Delier kan zich in verschillende vormen uiten:

  • hyperactief delier; gekarakteriseerd door verhoogde alertheid, desoriëntatie, agitatie, stemmingslabiliteit, hevige emoties, bizarre en angstaanjagende hallucinaties en wanen. Dit type wordt snel herkend omdat de omgeving er veel last van heeft.
  • hypoactief delier; gekarakteriseerd door verminderde alertheid, apathie, spaarzame spraak, traagheid en lethargie die bijna stuporeus is. Doordat de verzorging makkelijk gaat, wordt dit beeld vaak pas laat herkend.
  • gemengd delier; gekarakteriseerd door een snelle afwisseling van het hyper- en hypoactieve delier. Hieronder vallen ook mensen bij wie het activiteitsniveau normaal is, ook al zijn het bewustzijn en de aandacht gestoord. Deze vorm komt het meeste voor bij ouderen [6,7].

Bijkomende kenmerken zijn een verstoorde slaap-waakcyclus en versterkte en wisselende emoties, die voorkomen wanneer prikkels en omgevingsgeluiden ontbreken, zoals ’s nachts [7]. Het onderscheiden van de verschillende vormen van delier is relevant voor de herkenning van een delier, er is geen overtuigend bewijs dat het consequenties heeft voor de behandeling [1].

Een delier kan ook gespecificeerd worden op basis van tijdsduur: acuut delier is een duur van uren of dagen en persisterend delier is een duur van weken of maanden [7].

Behandeldoel

Doel van behandeling is drievoudig: het creëren en waarborgen van een veilige omgeving, het behandelen van de uitlokkende factor(en), en zo nodig medicamenteuze symptoombestrijding [1].

Uitgangspunten

Routinematig een medicamenteuze behandeling van delier instellen wordt niet aangeraden [1,2,3]. Start deze alleen indien niet-medicamenteuze behandeling onvoldoende effectief is en/of bij symptomen zoals agitatie en psychotische verschijnselen, en uitsluitend na diagnostiek en behandeling van uitlokkende oorzaken [2].

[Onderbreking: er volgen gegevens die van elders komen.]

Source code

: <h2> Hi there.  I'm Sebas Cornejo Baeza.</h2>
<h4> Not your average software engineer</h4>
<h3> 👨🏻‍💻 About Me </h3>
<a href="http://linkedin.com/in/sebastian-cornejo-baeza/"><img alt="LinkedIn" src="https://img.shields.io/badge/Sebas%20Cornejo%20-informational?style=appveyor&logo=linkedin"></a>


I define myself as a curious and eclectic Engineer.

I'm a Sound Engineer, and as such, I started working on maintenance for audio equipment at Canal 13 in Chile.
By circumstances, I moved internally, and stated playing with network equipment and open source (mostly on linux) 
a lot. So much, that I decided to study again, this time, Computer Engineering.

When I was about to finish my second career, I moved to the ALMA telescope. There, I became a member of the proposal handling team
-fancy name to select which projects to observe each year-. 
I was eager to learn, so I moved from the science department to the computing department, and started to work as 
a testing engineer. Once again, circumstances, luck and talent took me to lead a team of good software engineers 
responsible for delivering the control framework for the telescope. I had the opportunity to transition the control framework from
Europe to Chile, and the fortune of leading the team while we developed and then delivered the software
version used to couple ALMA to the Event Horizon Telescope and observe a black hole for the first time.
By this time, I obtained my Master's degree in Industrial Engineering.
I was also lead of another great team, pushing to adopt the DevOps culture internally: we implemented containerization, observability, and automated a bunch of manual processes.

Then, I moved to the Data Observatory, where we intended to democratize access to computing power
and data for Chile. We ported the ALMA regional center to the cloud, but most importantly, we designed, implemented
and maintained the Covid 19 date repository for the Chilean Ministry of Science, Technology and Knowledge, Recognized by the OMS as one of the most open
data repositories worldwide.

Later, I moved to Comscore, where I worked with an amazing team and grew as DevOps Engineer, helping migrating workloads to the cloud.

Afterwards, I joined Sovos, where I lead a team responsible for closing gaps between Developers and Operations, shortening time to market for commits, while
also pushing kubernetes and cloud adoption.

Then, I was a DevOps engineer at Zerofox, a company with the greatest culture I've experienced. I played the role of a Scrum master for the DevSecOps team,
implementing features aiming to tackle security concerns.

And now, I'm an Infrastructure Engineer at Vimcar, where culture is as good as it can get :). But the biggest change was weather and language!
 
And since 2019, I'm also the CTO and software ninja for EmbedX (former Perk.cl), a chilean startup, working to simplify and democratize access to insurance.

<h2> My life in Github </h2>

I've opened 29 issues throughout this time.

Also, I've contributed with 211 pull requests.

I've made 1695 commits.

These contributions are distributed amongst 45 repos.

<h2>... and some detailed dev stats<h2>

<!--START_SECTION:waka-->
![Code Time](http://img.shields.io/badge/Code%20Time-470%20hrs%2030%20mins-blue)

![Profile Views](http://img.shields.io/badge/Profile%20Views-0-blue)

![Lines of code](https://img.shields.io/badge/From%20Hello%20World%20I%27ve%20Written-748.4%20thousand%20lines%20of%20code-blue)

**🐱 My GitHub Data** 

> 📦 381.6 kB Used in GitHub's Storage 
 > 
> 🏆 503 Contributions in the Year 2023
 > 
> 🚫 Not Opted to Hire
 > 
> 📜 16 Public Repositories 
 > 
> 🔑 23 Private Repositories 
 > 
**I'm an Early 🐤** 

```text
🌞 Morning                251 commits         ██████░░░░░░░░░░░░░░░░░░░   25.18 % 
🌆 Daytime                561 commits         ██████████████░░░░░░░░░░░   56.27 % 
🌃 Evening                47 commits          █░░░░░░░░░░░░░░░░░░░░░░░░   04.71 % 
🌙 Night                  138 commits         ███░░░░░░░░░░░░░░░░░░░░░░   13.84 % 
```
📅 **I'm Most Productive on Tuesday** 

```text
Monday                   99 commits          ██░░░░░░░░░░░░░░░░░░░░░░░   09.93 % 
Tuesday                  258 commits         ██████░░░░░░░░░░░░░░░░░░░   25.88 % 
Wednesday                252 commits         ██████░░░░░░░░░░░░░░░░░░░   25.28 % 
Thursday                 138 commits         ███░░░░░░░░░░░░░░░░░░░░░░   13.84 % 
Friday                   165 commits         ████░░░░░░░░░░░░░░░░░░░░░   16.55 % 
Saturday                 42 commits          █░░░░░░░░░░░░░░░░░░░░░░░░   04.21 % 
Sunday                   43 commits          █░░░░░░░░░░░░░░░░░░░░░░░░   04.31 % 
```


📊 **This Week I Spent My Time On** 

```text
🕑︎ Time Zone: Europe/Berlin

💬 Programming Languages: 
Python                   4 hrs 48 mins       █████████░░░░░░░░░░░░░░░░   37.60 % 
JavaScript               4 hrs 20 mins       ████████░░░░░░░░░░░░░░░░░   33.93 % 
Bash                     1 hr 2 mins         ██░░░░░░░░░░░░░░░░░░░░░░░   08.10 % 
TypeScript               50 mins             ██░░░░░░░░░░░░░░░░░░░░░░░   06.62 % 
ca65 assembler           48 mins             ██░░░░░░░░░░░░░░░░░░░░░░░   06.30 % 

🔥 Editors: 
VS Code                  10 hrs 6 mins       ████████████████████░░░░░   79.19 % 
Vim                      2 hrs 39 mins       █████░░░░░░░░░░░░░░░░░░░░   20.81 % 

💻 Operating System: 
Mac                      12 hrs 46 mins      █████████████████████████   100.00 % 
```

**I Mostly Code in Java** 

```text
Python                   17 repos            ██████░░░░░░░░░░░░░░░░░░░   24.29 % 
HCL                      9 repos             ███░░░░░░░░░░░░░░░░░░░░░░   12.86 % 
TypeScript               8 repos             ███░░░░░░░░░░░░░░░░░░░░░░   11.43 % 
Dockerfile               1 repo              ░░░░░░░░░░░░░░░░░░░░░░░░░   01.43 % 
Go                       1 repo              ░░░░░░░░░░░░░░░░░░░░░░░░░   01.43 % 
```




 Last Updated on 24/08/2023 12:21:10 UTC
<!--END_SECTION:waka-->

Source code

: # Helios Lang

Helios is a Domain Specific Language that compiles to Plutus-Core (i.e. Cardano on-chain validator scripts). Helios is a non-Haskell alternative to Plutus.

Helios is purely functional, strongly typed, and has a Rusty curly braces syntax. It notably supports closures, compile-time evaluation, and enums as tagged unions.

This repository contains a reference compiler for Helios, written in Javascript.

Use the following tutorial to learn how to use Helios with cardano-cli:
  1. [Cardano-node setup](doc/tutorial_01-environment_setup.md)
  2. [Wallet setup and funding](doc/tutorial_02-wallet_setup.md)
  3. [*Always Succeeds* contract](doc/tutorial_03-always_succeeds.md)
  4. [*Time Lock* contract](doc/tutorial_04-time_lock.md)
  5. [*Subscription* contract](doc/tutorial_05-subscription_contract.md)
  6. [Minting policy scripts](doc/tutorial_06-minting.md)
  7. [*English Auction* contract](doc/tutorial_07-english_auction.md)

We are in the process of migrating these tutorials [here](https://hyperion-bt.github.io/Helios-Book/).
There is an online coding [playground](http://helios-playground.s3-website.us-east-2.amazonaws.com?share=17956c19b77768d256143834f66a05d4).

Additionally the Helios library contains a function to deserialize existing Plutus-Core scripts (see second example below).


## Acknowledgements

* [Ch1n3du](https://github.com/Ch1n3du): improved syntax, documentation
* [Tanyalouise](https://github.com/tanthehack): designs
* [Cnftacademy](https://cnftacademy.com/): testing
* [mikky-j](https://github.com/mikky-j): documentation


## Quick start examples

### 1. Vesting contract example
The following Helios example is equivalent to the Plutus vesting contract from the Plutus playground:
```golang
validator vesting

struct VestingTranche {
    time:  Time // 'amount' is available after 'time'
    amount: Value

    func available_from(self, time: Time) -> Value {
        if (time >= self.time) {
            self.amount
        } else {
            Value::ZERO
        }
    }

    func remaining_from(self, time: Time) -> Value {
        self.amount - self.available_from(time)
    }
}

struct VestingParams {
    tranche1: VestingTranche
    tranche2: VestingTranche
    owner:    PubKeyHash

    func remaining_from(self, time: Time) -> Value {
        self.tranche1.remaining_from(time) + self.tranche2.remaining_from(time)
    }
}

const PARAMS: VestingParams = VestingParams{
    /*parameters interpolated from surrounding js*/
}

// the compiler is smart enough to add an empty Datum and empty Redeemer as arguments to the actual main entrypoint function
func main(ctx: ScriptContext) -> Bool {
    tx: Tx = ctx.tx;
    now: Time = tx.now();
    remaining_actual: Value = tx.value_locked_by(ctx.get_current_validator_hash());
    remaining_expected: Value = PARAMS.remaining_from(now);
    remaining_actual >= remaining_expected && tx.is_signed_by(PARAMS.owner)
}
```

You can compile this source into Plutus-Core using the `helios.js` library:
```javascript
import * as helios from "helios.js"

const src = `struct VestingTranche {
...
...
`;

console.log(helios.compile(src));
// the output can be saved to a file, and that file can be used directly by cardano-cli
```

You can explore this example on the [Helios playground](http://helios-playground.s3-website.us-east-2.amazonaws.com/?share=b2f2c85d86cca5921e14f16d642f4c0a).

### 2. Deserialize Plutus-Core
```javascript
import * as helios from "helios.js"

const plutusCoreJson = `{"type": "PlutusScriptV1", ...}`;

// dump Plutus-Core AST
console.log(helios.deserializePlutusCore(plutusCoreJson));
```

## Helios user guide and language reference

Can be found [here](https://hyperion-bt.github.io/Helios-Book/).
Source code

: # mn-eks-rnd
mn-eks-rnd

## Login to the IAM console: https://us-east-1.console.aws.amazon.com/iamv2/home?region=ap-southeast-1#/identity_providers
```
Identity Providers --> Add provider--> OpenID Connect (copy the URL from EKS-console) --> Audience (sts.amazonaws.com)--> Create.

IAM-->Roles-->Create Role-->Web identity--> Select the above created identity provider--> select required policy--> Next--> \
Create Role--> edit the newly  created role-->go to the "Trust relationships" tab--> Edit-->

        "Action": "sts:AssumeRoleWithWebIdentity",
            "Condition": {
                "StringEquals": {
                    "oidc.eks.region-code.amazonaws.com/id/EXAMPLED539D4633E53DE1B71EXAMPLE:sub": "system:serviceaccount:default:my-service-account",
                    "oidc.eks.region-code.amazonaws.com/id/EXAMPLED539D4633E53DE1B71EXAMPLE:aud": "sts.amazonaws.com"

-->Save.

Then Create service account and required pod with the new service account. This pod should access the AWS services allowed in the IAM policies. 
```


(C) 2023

Afhankelijk van de oorzaak en ernst van het delier is thuisbehandeling mogelijk. Bespreek dit in overleg met mantelzorgers en schakel zo nodig hulp in van een kaderhuisarts, specialist ouderengeneeskunde, ouderenpsychiater, sociaal verpleegkundige of verslavingsarts. Eén van de betrokken hulpverleners (bij voorkeur huisarts of wijkverpleegkundige) is coördinator en aanspreekpunt. Houd een zorgdossier bij, toegankelijk voor alle zorgverleners. Overweeg bij terminaal zieke patiënten een consult met een palliatieve zorgconsulent.

Literatuur

  1. NHG-Standaard Delier. Eerste herziening. 2014.
  2. Nederlandse Vereniging voor Klinische Geriatrie (NVKG). Richtlijn Delier bij volwassenen. 2013.
  3. NICE guideline. Delirium: prevention, diagnosis and management. 2010.
  4. Ephor Geneesmiddelbeoordeling voor de kwetsbare oude patiënt in het Farmacotherapeutisch Kompas. Ephor rapporten: Antipsychotica 1.2 2012.
  5. Ephor Geneesmiddelbeoordeling voor de kwetsbare oude patiënt in het Farmacotherapeutisch Kompas. Ephor rapporten: Anxiolytica 6.1 2011.
  6. Vugt AB van, Gaakeer MI, Henny W, et al. (red). Leerboek acute geneeskunde. Probleemgerichte aanpak. Utrecht: Bohn Stafleu van Loghum, 2017.
  7. American Pyschiatric Association. DSM-5. Handboek voor de classificatie van psychische stoornissen. 2014.